> Exercise goal
Scan the records for the word "process". Return each line where it is found.
-- Opening Marker --
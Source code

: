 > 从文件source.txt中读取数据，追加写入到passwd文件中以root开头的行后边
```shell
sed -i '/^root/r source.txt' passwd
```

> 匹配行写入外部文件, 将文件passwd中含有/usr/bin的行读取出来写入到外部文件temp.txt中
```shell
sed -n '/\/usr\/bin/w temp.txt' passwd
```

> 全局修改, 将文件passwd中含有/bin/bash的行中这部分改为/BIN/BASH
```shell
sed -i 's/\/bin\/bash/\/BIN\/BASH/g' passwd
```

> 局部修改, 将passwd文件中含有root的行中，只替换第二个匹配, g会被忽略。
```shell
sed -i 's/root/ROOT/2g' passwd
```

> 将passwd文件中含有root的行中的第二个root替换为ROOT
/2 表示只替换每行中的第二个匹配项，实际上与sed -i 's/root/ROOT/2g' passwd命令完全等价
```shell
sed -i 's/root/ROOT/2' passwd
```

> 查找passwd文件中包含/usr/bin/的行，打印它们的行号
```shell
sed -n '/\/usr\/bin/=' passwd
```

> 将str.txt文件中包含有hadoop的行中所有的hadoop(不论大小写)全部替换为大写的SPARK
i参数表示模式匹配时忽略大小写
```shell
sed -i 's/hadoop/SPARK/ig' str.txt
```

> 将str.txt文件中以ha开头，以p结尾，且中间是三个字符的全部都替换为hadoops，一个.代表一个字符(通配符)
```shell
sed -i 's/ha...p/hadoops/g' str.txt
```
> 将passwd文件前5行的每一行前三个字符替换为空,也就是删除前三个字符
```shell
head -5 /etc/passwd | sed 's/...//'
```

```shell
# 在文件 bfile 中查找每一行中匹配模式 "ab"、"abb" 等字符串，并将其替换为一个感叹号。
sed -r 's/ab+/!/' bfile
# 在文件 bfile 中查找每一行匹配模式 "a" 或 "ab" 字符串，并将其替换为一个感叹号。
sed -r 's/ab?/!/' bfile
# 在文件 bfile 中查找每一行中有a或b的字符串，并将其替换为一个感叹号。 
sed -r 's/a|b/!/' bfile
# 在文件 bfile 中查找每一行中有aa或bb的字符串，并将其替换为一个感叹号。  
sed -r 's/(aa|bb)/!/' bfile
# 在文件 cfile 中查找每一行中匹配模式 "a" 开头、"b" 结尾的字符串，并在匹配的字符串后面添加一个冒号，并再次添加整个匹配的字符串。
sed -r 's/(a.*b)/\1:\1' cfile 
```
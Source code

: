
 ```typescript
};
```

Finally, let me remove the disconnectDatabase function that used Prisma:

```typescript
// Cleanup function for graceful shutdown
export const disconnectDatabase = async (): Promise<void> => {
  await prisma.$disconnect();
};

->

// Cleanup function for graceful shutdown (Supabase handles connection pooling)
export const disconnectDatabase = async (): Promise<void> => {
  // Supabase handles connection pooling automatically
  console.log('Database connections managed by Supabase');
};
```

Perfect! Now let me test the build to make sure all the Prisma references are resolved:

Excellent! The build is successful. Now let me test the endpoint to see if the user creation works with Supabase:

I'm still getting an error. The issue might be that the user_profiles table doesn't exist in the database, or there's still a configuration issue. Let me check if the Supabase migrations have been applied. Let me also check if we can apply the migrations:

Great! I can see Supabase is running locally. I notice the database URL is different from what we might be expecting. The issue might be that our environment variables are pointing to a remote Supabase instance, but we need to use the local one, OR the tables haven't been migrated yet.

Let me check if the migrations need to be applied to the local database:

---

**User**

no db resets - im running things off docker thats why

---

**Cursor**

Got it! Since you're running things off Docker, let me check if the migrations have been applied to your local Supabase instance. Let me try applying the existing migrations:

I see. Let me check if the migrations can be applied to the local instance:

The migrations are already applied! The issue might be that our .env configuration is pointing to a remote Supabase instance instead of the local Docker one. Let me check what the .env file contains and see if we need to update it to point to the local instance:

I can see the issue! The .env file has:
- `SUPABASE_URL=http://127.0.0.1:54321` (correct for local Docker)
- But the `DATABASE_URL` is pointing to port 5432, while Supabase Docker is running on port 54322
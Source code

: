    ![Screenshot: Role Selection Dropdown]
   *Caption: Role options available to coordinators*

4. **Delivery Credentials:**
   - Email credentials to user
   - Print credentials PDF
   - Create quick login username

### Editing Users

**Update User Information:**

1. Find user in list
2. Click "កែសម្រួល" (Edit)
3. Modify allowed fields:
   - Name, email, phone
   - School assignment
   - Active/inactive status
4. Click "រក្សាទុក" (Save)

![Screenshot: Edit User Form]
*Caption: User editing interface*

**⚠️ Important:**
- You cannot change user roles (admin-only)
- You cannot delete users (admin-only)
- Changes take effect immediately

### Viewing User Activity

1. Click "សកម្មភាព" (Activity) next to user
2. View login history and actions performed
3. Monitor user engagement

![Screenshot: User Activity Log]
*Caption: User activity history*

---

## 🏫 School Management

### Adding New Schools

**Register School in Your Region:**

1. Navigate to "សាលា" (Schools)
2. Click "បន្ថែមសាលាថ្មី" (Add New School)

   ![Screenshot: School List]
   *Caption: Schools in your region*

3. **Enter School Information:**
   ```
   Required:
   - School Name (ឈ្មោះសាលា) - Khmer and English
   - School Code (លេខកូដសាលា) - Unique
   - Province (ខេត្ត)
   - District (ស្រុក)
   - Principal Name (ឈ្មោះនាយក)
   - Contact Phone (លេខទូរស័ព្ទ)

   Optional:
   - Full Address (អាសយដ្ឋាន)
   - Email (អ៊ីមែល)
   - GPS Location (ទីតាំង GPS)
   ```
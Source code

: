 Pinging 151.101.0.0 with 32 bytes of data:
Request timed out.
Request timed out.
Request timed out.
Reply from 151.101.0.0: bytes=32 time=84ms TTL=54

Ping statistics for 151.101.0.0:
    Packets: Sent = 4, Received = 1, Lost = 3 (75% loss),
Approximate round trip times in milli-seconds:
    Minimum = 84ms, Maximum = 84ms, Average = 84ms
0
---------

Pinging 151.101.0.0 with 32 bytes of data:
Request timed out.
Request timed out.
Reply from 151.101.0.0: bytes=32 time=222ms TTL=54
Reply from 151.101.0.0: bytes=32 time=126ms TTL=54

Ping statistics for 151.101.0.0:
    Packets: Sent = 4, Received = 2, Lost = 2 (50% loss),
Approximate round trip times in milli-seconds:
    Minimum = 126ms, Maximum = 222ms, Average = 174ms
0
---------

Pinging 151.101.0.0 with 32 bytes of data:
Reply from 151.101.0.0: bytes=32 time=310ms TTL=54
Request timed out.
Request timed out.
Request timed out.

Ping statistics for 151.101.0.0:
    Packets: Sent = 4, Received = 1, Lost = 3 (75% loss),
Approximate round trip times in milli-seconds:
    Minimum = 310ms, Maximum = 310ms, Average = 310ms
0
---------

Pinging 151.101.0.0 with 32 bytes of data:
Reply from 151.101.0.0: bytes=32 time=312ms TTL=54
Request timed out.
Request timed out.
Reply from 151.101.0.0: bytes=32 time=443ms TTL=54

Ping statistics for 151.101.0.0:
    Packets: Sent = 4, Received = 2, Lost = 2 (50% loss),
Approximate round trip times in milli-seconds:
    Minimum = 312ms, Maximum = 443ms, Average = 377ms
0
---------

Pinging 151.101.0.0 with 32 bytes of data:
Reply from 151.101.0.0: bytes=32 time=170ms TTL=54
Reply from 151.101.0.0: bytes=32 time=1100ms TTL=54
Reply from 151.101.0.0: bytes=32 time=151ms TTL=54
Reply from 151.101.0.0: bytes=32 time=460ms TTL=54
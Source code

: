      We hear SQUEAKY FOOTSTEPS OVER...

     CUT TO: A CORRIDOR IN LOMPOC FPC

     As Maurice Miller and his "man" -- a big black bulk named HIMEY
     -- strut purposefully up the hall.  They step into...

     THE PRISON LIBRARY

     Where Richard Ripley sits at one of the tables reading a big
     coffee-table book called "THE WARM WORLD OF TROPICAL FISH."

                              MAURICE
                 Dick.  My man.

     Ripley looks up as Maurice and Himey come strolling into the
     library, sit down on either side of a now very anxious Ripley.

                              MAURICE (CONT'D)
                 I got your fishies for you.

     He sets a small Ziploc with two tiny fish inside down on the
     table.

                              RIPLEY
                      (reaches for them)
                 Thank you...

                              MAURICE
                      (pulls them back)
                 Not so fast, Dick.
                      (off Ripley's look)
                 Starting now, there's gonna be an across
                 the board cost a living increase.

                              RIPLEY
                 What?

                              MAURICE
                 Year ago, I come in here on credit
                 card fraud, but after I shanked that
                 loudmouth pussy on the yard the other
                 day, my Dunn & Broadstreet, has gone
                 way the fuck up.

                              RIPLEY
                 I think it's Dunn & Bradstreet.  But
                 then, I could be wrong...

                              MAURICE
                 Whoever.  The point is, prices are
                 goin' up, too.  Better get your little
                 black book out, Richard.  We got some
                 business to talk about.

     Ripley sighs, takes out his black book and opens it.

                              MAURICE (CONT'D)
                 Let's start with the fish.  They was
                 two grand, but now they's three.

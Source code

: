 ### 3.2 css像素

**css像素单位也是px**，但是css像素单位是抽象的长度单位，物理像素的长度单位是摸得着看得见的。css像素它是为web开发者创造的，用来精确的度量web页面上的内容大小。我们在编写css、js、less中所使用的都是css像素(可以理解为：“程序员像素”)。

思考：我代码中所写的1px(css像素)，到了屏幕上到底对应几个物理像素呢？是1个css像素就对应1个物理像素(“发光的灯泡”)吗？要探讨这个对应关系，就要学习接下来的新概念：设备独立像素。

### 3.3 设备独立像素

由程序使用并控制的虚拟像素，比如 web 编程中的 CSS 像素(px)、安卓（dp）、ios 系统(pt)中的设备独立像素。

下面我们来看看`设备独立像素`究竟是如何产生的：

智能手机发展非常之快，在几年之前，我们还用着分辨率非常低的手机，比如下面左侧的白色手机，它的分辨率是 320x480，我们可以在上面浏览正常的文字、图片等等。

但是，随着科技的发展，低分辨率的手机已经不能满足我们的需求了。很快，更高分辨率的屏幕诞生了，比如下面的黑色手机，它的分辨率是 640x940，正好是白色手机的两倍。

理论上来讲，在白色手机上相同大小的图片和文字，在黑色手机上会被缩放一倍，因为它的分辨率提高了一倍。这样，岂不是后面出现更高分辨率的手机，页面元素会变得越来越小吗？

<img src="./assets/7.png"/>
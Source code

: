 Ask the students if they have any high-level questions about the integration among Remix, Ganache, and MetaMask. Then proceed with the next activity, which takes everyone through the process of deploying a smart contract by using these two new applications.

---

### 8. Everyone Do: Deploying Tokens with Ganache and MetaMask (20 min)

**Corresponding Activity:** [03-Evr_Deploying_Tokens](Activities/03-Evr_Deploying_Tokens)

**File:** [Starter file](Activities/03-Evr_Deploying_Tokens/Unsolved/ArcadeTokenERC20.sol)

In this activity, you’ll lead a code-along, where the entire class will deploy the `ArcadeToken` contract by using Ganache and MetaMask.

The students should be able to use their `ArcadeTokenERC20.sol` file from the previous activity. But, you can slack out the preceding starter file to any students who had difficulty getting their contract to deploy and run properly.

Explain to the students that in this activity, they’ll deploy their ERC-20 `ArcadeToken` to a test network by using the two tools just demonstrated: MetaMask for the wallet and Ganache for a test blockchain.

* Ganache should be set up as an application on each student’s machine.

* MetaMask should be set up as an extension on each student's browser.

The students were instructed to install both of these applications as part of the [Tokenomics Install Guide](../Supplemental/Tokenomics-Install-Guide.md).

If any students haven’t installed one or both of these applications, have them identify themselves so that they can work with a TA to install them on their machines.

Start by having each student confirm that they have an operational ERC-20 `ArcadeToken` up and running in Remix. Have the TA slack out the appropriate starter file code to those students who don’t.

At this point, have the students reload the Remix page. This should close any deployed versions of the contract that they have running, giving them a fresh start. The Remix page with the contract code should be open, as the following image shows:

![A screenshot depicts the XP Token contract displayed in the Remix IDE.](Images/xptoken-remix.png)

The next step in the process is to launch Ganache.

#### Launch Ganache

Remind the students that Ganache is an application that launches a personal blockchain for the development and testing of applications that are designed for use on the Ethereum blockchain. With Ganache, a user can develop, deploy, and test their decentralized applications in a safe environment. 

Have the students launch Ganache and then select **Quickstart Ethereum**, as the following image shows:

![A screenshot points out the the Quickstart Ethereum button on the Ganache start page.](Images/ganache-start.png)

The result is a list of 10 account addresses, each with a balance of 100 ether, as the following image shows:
-- Closing Marker --
> Solution
: Ask the students if they have any high-level questions about the integration among Remix, Ganache, and MetaMask. Then proceed with the next activity, which takes everyone through the process of deploying a smart contract by using these two new applications.
The next step in the process is to launch Ganache.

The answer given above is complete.